Ebenfalls in diesem Monat startet „Roselyne“ von Jean-Jaques Beineix. In der Hauptrolle: Isabelle Pasco, ursprünglich Model, die vorher allenfalls kleinere Rollen spielte und als Plakat-Blickfang zu Jean-Luc Godards „Heilige Maria“ auffiel. Beineix gelang es zwar nicht, Pasco zum Superstar zu formen wie Beatrice Dalle mit „Betty Blue“. Dennoch ist die Frau in Frankreich inzwischen ein fester Begriff.
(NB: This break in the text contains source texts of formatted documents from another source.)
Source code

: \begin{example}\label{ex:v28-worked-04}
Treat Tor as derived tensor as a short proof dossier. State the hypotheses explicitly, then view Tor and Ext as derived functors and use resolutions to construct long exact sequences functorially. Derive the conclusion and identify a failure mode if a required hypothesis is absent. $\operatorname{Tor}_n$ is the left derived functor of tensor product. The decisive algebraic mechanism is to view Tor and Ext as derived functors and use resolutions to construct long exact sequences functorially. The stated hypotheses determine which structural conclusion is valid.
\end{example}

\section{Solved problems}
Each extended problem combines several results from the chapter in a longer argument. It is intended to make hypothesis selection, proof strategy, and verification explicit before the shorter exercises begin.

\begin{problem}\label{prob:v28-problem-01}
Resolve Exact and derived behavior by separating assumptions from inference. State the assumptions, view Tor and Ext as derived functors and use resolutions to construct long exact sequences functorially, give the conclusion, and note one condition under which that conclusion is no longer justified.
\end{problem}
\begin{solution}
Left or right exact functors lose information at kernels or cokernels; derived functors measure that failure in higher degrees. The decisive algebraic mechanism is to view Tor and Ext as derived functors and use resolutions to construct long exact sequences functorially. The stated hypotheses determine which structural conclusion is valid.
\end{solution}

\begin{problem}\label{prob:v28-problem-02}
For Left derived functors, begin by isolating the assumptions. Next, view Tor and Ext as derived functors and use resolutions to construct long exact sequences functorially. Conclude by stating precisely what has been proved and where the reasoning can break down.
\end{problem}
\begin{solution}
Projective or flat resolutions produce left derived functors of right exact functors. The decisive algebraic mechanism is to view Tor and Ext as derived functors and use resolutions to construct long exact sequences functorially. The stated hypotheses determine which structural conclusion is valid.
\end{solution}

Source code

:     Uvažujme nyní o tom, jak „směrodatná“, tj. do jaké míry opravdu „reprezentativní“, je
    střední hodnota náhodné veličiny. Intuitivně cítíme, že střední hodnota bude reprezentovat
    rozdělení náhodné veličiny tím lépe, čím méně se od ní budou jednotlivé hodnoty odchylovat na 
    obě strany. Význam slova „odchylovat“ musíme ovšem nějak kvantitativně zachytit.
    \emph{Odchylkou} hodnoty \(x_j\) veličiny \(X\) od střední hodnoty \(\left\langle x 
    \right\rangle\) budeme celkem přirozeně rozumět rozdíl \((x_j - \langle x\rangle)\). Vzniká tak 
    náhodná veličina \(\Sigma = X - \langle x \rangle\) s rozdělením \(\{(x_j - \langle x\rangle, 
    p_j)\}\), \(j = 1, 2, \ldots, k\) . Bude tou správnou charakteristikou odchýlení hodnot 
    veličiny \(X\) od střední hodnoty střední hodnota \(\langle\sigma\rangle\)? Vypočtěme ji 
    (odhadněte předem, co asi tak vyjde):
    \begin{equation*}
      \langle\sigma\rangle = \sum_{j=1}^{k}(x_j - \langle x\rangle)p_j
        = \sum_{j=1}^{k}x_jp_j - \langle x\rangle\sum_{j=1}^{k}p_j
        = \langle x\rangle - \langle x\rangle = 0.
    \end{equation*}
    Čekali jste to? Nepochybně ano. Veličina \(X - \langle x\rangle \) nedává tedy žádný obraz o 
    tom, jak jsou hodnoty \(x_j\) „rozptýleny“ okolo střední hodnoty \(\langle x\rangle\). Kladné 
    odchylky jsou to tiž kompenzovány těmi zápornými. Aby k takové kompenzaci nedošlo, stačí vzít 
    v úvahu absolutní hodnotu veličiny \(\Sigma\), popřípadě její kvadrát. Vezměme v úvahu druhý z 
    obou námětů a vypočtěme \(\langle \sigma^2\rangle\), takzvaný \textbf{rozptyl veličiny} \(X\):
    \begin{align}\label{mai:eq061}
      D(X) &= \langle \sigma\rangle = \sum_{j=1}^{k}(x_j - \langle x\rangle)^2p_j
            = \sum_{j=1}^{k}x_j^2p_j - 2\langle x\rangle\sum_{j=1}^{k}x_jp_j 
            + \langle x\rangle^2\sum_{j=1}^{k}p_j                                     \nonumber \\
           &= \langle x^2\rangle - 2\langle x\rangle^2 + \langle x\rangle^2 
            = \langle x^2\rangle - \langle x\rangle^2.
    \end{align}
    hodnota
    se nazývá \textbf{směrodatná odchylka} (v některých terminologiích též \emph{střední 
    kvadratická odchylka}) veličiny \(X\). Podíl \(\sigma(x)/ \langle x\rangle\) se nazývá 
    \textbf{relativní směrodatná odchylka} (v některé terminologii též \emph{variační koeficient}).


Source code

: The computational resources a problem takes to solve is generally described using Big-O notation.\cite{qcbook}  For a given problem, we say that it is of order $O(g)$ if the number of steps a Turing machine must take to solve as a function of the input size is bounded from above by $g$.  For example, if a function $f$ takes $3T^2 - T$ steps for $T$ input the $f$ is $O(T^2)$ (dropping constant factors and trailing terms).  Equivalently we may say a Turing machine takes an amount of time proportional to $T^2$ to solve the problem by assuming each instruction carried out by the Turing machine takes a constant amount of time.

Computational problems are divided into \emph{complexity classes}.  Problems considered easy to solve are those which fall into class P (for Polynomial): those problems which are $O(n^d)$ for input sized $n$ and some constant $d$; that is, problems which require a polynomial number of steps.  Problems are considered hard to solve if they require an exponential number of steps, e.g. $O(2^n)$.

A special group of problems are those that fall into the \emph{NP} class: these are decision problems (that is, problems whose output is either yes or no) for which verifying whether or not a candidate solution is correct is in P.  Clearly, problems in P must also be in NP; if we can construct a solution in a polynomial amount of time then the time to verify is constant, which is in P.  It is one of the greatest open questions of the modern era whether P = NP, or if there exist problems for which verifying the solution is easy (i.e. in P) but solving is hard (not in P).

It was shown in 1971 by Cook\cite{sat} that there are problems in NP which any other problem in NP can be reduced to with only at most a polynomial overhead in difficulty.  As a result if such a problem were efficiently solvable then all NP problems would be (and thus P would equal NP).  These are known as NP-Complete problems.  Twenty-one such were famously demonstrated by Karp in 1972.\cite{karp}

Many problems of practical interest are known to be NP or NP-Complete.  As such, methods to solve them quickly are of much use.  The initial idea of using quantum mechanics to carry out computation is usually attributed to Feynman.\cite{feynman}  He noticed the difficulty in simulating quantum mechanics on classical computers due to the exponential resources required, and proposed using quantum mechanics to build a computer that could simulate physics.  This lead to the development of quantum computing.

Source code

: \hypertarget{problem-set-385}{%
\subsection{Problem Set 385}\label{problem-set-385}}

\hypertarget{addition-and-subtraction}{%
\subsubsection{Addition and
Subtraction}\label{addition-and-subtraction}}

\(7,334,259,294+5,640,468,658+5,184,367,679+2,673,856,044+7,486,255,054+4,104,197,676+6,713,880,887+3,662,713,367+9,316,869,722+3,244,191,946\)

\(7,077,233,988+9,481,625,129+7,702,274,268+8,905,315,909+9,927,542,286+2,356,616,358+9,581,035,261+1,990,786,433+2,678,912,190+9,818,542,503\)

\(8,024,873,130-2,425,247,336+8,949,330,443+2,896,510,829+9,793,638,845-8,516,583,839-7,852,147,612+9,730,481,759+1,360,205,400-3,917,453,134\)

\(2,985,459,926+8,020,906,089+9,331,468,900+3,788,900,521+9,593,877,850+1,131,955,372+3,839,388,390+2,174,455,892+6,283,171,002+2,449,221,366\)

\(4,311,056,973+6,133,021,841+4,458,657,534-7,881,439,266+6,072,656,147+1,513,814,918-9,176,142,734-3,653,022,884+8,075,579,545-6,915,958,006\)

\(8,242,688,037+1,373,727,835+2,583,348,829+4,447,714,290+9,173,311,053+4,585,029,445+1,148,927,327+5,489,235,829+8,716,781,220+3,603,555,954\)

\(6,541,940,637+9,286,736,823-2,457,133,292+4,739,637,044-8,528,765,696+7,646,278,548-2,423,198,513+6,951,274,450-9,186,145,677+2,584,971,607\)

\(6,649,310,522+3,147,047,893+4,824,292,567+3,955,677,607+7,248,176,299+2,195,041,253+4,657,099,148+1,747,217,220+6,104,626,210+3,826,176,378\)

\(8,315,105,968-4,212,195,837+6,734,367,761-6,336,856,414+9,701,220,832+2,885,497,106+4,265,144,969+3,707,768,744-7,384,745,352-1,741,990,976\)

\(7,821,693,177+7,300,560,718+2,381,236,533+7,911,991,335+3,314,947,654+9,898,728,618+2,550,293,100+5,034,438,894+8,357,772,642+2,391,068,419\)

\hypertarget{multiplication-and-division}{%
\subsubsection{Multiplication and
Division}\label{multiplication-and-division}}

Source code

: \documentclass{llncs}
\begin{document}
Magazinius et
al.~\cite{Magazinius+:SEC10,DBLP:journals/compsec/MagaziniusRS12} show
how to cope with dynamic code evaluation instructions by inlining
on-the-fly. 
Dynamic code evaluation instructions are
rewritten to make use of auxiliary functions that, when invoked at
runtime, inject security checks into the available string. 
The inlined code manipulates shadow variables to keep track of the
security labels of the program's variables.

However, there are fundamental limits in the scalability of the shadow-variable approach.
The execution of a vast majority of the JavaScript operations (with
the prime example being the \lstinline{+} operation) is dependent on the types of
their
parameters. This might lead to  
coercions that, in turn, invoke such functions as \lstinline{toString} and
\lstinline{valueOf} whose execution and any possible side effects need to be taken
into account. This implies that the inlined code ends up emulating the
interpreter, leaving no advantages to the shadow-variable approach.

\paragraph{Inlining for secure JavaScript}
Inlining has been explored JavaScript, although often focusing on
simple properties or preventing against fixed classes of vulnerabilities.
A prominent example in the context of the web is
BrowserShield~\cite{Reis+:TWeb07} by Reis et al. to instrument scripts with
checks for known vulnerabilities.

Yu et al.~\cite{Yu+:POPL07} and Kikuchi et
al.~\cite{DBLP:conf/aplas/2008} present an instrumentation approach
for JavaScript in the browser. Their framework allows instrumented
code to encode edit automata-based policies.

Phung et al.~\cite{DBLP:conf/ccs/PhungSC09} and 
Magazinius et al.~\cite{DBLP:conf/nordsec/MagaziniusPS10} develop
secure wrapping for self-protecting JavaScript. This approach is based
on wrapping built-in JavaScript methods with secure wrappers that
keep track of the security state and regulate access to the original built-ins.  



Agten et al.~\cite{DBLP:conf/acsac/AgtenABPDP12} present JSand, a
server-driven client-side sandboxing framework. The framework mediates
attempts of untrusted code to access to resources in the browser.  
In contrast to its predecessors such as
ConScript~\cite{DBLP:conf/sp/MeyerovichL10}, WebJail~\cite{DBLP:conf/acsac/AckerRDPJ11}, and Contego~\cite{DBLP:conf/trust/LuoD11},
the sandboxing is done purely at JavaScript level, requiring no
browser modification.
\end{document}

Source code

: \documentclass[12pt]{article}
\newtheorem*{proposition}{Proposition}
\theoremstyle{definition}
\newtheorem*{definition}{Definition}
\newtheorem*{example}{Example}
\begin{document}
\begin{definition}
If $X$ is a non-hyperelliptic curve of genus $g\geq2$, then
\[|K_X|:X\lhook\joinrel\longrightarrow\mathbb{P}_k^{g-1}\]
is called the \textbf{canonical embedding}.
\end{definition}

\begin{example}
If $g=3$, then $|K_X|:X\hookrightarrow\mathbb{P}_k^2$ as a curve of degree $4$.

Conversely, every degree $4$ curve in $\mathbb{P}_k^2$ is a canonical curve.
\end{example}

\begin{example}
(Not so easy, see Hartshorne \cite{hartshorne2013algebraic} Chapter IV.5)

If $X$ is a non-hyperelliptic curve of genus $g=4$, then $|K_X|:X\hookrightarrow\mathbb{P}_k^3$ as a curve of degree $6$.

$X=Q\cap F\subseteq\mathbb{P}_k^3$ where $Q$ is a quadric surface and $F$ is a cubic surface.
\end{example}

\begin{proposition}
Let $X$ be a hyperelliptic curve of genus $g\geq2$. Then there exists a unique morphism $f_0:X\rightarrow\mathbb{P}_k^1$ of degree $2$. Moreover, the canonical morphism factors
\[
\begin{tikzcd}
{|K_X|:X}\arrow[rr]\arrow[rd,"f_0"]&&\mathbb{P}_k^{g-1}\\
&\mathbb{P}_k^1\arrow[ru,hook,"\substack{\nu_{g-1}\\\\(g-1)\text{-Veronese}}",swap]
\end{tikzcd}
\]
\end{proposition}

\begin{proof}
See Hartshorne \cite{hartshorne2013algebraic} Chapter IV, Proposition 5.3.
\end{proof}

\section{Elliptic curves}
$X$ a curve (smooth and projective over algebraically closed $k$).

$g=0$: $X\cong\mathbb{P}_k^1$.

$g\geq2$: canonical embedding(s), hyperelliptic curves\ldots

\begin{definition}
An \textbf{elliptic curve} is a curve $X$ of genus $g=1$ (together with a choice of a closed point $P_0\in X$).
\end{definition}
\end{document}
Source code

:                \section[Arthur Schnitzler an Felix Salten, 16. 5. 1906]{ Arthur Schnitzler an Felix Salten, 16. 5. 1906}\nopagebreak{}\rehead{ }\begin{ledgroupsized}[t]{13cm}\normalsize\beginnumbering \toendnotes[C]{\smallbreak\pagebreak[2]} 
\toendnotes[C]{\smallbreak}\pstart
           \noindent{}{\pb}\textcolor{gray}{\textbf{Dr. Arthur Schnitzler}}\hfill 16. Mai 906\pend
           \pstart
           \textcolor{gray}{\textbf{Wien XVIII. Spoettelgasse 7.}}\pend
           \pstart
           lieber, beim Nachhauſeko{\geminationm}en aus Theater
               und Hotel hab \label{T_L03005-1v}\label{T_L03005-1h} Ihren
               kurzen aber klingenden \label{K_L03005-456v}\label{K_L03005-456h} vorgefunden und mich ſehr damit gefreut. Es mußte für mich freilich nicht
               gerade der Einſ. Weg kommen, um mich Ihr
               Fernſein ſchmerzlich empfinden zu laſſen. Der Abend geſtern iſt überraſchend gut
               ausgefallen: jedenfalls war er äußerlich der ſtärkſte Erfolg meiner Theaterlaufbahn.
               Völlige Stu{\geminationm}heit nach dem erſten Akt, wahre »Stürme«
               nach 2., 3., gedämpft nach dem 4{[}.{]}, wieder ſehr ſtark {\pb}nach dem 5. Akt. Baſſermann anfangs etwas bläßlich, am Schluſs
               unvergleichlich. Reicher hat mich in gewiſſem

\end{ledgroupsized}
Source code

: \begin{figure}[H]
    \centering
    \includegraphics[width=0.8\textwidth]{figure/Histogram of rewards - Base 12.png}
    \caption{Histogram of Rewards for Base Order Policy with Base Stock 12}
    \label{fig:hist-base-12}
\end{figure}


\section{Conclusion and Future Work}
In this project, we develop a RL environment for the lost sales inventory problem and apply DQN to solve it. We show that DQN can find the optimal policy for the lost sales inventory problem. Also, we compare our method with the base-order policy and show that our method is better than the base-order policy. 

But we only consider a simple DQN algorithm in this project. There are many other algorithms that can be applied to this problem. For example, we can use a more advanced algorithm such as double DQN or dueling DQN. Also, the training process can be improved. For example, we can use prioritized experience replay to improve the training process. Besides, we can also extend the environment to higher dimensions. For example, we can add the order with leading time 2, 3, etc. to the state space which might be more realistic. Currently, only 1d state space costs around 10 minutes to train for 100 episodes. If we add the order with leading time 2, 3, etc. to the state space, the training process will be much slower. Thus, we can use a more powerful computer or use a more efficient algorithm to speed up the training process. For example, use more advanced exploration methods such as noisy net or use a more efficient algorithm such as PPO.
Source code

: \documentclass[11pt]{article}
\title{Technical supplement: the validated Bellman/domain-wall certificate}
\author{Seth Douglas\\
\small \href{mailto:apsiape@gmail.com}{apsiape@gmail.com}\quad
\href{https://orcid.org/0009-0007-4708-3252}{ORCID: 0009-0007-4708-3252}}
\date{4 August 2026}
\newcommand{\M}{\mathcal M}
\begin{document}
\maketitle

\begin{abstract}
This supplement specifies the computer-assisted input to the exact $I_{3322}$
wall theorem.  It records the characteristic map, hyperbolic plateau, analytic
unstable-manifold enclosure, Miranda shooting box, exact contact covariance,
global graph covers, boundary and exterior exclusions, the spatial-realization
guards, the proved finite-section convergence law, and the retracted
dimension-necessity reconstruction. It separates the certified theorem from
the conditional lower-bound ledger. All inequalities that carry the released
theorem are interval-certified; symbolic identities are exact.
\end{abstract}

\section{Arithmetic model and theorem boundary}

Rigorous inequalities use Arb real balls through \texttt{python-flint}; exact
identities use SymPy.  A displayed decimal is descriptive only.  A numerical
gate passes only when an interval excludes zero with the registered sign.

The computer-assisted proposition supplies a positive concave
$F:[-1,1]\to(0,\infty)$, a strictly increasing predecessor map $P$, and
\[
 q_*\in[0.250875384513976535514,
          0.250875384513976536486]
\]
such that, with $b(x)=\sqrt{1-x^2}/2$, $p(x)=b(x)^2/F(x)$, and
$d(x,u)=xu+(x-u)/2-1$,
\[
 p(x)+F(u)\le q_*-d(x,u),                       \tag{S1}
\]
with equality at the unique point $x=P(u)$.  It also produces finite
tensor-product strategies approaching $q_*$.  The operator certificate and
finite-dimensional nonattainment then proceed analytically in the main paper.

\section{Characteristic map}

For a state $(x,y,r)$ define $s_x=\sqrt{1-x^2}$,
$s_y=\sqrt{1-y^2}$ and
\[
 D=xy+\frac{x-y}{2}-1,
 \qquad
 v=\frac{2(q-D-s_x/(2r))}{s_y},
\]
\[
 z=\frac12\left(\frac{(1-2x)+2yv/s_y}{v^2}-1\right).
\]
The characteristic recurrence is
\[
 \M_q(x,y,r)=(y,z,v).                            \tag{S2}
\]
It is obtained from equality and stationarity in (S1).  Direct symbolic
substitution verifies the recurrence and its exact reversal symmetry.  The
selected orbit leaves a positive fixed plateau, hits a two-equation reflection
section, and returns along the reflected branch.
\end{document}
Julie Delpy schließlich arbeitet zur Zeit mit einem deutschen Regisseur. Neben Sam Shepard spielt sie in der Max Frisch-Verfilmung „Homo Faber“. Schlöndorff, der lange in Frankreich lebte, die letzten Jahre aber in den USA verbrachte, entdeckte Delpy nicht selbst – sie war eine Forderung des französischen Co-Produzenten. Es gibt einige Erklärungen, warum Amerika, England, Italien oder Frankreich Jahr für Jahr neue Stars hervorbringen, bei uns aber allenfalls Desiree Nosbush in Erinnerung bleibt. Eine davon ist, daß sich die dortigen Produzenten ehrlich neugierig auf die Suche nach Talenten und Stoffen machen. In Deutschland dagegen lassen sich alle von der flächendeckenden Filmförderung betäuben. Und die zwei, drei Produzenten, die wirklich Kasse machen wollen, die gehen auf Nummer Sicher mit Superhasen am Stiel. So geht’s auch.